Prosecutors love smoking guns--ideally, in the hand of a suspect standing over the corpse. In antitrust cases, the equivalent is a hot internal document that lays out a conspiracy to squash competition. Alas, that rarely happens. So in the first two weeks of the Microsoft Corp. trial, the Justice Dept. did what prosecutors usually do in complex cases--try to build a portrait of illegality from bits of evidence.

So far, the government is off to a credible start, especially in trying to prove that the colossus of Redmond, Wash., tried to use its Windows operating-system monopoly to eliminate a threat from Netscape Communications Corp. The centerpiece: a meeting on June 21, 1995. Justice went a long way to establish--through the testimony of Netscape Chief Executive James L. Barksdale and laptop notes taken during the meeting by Netscape co-founder Marc L. Andreessen--that Microsoft tried to persuade Netscape to divide up the fledgling Internet-browser market. Particularly incriminating are day-after notes from a Microsoft exec stating that a top priority of the meeting was to "establish Microsoft ownership" of Internet technologies for Windows.

To be sure, if Justice thought it had a slam-dunk market-allocation case, it could have brought criminal charges. But Justice lead prosecutor David Boies is not trying to prove collusion. Instead, he's trying to show a pattern of anticompetitive behavior by a monopolist. As Washington antitrust attorney Mark C. Schechter points out, Justice need only use the meeting to establish the idea that Microsoft saw Netscape as a potential threat to its operating-systems dominance. "The meeting is atmospherics," Schechter says. "Now, the government has to prove that Microsoft took actions to unreasonably exclude or impede Netscape."

Here again, Justice already has offered compelling proof that Microsoft used its Windows dominance to try to cut off key avenues of distribution for Netscape's browser. Handwritten notes from a senior official of Apple Computer Corp. document a Microsoft threat to withdraw its Apple version of Office business software if the company carried Netscape's browser instead of Microsoft's.
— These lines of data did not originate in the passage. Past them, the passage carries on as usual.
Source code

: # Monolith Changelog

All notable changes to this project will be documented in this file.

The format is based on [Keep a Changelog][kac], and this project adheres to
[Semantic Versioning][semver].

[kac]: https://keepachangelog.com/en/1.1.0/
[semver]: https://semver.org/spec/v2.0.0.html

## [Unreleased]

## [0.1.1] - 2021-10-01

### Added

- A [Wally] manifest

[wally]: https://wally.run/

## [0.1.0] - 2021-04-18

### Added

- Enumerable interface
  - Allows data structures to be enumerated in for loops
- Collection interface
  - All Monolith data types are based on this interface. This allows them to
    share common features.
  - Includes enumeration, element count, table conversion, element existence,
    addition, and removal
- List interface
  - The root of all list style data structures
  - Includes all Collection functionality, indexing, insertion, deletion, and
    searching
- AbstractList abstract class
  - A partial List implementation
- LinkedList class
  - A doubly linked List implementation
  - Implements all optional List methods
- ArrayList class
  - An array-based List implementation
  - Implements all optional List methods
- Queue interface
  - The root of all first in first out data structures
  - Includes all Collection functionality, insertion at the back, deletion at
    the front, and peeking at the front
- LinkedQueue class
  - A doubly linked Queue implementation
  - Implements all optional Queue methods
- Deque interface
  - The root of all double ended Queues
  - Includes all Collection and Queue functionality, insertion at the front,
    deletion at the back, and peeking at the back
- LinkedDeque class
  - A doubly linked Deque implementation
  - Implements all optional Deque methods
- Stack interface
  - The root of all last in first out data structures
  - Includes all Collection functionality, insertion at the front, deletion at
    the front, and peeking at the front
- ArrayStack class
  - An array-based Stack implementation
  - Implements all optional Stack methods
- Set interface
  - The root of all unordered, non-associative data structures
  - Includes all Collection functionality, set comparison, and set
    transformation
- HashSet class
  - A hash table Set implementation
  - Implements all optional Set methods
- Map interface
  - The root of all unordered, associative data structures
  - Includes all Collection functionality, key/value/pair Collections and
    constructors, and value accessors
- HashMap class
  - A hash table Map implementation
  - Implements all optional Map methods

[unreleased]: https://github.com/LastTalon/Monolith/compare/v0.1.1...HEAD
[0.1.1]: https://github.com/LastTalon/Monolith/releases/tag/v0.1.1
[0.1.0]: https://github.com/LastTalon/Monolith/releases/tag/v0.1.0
And on Oct. 28, David M. Colburn, vice-president of America Online Inc., a major browser distributor, testified that AOL chose Microsoft's browsing software over Netscape's product because Microsoft had offered to put AOL's software in Windows. He denied Microsoft's contention that AOL chose Microsoft because its technology was superior. "The value of distribution through and promotion on the Windows desktop was something Netscape could not provide," he said.
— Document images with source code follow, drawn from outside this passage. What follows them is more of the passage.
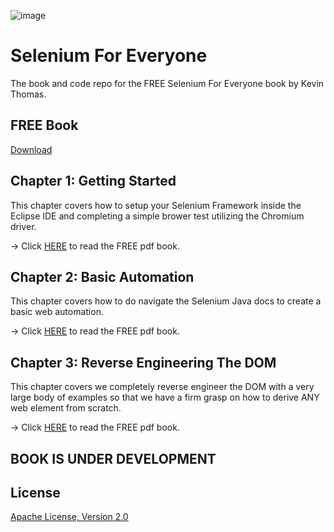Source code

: ![image](https://user-images.githubusercontent.com/7095767/134491646-95830793-450b-42b2-87dc-9771e483679b.png)

# Selenium For Everyone
The book and code repo for the FREE Selenium For Everyone book by Kevin Thomas.

## FREE Book
[Download](https://github.com/mytechnotalent/Selenium-For-Everyone/blob/main/Selenium_For_Everyone_3r1.pdf)

## Chapter 1: Getting Started
This chapter covers how to setup your Selenium Framework inside the Eclipse IDE and completing a simple brower test utilizing the Chromium driver.

-> Click [HERE](https://github.com/mytechnotalent/Selenium-For-Everyone/blob/main/Selenium_For_Everyone_3r1.pdf) to read the FREE pdf book.

## Chapter 2: Basic Automation
This chapter covers how to do navigate the Selenium Java docs to create a basic web automation.

-> Click [HERE](https://github.com/mytechnotalent/Selenium-For-Everyone/blob/main/Selenium_For_Everyone_3r1.pdf) to read the FREE pdf book.

## Chapter 3: Reverse Engineering The DOM
This chapter covers we completely reverse engineer the DOM with a very large body of examples so that we have a firm grasp on how to derive ANY web element from scratch.

-> Click [HERE](https://github.com/mytechnotalent/Selenium-For-Everyone/blob/main/Selenium_For_Everyone_3r1.pdf) to read the FREE pdf book.

## BOOK IS UNDER DEVELOPMENT

## License
[Apache License, Version 2.0](https://www.apache.org/licenses/LICENSE-2.0)
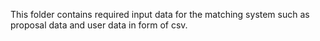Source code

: This folder contains required input data for the matching system such as proposal data and user data in form of csv.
Barksdale noted that because of deals like those with AOL and Apple--and Microsoft's decision to integrate its browser in Windows--only 10% of new personal computers are shipped with his browser. That's down from more than 75% before Microsoft took such actions. Though Barksdale conceded that Microsoft is offering a better browser than it used to, the government is beginning to mount a powerful case that monopoly power, not a better product, put Microsoft on the path to victory in the browser wars.